== Task statement ==
The lines you return should be those containing the string "only", taken from the data below.

== Records for this task ==
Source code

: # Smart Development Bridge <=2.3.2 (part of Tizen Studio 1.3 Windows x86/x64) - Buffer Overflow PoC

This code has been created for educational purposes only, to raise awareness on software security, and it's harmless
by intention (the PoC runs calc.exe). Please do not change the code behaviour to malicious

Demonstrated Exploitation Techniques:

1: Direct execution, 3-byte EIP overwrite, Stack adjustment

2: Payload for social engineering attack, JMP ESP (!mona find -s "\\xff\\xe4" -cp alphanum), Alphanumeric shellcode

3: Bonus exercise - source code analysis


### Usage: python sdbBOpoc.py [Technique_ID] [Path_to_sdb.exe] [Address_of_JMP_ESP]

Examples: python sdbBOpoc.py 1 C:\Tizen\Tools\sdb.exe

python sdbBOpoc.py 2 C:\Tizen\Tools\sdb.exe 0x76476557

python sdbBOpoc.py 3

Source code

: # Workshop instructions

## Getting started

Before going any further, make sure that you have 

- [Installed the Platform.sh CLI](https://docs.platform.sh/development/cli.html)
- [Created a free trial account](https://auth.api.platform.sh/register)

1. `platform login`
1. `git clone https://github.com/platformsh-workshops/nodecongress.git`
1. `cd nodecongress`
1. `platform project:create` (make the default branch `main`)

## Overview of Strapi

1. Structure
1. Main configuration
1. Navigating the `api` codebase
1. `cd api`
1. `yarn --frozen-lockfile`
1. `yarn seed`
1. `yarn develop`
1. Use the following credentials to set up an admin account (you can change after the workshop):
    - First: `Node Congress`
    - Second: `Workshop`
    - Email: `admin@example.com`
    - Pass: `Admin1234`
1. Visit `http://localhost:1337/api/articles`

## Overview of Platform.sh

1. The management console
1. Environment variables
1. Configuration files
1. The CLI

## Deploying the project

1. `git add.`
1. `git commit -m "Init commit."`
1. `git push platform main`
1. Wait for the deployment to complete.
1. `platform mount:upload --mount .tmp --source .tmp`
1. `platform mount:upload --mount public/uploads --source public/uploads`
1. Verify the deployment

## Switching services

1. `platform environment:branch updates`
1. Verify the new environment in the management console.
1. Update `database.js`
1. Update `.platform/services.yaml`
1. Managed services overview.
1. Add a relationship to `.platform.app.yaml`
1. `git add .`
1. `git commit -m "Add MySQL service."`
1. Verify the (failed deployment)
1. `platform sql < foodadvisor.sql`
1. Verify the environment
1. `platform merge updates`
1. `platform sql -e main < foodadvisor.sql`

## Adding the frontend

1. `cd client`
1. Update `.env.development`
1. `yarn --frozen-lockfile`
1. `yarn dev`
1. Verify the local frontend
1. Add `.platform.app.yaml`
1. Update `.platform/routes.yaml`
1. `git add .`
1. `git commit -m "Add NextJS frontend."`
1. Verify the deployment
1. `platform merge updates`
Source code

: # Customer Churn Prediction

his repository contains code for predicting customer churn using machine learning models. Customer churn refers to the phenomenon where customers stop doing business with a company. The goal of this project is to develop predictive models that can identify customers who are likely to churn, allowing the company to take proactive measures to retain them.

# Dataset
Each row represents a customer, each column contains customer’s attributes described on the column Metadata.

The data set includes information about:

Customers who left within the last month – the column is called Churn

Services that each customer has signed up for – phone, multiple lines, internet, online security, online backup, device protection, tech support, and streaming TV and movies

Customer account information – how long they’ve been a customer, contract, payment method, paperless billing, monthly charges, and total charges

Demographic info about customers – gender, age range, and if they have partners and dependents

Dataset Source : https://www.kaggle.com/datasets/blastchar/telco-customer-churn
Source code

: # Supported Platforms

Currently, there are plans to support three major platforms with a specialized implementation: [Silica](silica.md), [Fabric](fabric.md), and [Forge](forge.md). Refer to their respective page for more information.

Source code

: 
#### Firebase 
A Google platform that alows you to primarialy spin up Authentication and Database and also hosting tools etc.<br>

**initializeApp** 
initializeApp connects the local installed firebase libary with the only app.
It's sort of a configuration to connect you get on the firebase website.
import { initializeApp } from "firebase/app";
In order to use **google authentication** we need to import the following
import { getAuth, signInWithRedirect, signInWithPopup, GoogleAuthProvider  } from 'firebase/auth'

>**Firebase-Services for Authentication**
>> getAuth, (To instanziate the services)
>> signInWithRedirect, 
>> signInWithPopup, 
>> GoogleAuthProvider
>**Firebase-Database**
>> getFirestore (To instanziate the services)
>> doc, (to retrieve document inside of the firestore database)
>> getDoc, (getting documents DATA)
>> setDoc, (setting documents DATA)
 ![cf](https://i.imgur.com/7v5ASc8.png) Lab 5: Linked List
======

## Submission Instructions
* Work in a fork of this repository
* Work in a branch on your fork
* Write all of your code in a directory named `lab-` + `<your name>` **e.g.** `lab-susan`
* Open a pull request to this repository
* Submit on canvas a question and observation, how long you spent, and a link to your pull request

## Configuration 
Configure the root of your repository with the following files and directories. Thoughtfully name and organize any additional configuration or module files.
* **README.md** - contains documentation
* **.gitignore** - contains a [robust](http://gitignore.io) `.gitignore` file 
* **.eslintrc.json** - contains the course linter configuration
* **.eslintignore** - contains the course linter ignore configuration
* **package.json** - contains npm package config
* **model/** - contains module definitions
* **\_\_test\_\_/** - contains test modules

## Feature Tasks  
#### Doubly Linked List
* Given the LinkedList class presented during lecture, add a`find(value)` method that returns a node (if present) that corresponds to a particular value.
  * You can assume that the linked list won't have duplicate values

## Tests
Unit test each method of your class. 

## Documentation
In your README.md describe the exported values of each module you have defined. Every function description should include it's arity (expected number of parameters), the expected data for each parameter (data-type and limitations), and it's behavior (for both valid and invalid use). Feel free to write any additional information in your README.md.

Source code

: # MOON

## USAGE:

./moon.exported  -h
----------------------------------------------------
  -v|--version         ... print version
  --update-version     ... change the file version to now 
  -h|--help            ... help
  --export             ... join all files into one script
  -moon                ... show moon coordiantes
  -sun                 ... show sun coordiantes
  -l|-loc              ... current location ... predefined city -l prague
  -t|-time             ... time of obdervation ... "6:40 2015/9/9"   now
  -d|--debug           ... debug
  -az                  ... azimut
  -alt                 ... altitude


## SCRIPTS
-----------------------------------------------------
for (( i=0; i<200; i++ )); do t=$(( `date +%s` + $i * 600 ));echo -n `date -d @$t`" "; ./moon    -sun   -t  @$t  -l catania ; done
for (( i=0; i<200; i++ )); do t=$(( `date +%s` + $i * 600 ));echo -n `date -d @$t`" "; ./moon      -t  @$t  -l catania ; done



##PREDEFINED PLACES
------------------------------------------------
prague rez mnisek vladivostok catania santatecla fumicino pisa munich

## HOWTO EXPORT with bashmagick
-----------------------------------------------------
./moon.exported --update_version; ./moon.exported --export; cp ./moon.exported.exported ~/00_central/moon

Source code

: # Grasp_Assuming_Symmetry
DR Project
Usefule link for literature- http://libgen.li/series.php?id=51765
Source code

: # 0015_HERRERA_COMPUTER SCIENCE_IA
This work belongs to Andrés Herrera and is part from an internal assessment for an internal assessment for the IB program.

== Response area ==
This code has been created for educational purposes only, to raise awareness on software security, and it's harmless
initializeApp connects the local installed firebase libary with the only app.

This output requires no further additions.